Papa legde een hand op zijn schouder. 'Ik weet hoe je je voelt, jongen. Het overkomt mij ook altijd. Dit soort dingen. Je moeder heeft meestal gelijk, omdat ze slimmer is dan ik. Daar kan ik mee leven. Maar dat ze soms – héél soms – de domste wartaal uitslaat, die je je maar bedenken kunt, en dan door stom toeval toch weer gelijk krijgt, dat is niet eerlijk.'
Ik had toevallig gezien waar de aansteker vandaan was gekomen. 'Het was Kwetter. Ze heeft Michael zijn geschreeuw over lucifers gehoord, denk ik, en toen heeft ze tijdens een radslag op Cockels bureau even gauw zijn sigaren-aansteker gepakt en onze kant op gegooid.'
'Dank je wel, Kwettertje-lief,' riep mama.
Kwetter zei niks terug.
Kwetter zat in de problemen.
Door het gooien van die aansteker was ze even afgeleid. Heel even maar, een halve seconde of zo.
Dat is niet lang.
Helaas was het lang genoeg voor de twee totaal getrainde vechtjassen.
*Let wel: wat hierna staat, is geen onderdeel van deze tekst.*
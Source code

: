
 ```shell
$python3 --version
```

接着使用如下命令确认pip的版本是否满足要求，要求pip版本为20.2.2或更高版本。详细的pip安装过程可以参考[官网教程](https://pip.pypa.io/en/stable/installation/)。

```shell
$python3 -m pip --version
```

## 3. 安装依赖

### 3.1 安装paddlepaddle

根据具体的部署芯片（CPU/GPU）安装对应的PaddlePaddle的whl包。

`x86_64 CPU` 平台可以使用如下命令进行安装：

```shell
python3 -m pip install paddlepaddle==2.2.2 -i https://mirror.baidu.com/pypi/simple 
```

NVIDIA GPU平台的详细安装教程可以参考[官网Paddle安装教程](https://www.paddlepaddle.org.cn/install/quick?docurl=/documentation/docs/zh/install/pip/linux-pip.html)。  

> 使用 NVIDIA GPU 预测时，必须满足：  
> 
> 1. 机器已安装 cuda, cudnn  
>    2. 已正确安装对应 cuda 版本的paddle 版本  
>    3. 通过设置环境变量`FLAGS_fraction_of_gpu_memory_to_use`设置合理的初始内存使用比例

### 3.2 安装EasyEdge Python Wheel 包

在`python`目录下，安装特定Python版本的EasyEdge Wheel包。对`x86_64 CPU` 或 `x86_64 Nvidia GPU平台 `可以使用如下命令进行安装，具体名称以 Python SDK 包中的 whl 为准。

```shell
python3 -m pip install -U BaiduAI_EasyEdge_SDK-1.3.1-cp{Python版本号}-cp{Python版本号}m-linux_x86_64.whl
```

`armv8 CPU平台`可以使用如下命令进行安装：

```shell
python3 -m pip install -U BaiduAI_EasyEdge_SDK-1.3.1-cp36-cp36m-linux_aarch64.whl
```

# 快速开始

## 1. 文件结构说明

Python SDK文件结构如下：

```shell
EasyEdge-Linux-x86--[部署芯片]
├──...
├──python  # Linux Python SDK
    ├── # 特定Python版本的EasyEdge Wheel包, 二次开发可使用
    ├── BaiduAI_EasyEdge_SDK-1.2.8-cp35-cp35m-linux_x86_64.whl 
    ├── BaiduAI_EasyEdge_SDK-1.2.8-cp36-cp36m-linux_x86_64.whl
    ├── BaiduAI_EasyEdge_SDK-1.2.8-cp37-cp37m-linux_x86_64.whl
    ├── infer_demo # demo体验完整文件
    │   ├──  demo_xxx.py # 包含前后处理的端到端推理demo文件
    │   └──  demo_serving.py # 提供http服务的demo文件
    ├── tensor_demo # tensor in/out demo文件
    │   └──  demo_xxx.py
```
Ze wisten Kwetter niet meteen vast te grijpen, maar ze konden haar wel in een hoekje drijven. Een hoekje waaruit ze niet meer kon ontsnappen. Behalve als ze vlák langs het plafond sprong, buiten het bereik van de kerels hun graaiende handen.
Ga maar eens op de grond liggen, en maak je zo plat mogelijk. Armen en benen gespreid, hoofd opzij gedraaid zodat je hoofd niet uitsteekt... lig je al? Ja? Nou kijk: zo dicht als jij nu bij de vloer bent, zó dicht moest Kwetter langs het plafond springen.
Zonder aanloop, en zonder haar hoofd te stoten.
Ik kon me niet voorstellen dat iemand dat zou kunnen. Zelfs Kwetter niet.
Maar ze sprong en daar vloog ze, langs het plafond, armen en benen gespreid en het hoofd opzij gedraaid.
Ik kon mijn ogen niet geloven.
Helaas hadden de twee bullebakken haar kansen wat beter ingeschat. Ze wisten wat Kwetter van plan was, en ze reageerden als een geoliede machine. De ene knielde neer, en de ander zette zijn voeten in twee razendsnelle stappen op de knie en de schouder van zijn kameraad. Dat bracht hem dicht genoeg bij het plafond om Kwetter te grijpen. Bijna was hij te laat, maar bijna is niet helemaal en zijn hand klemde zich om haar enkel. Zo vast als een bankschroef.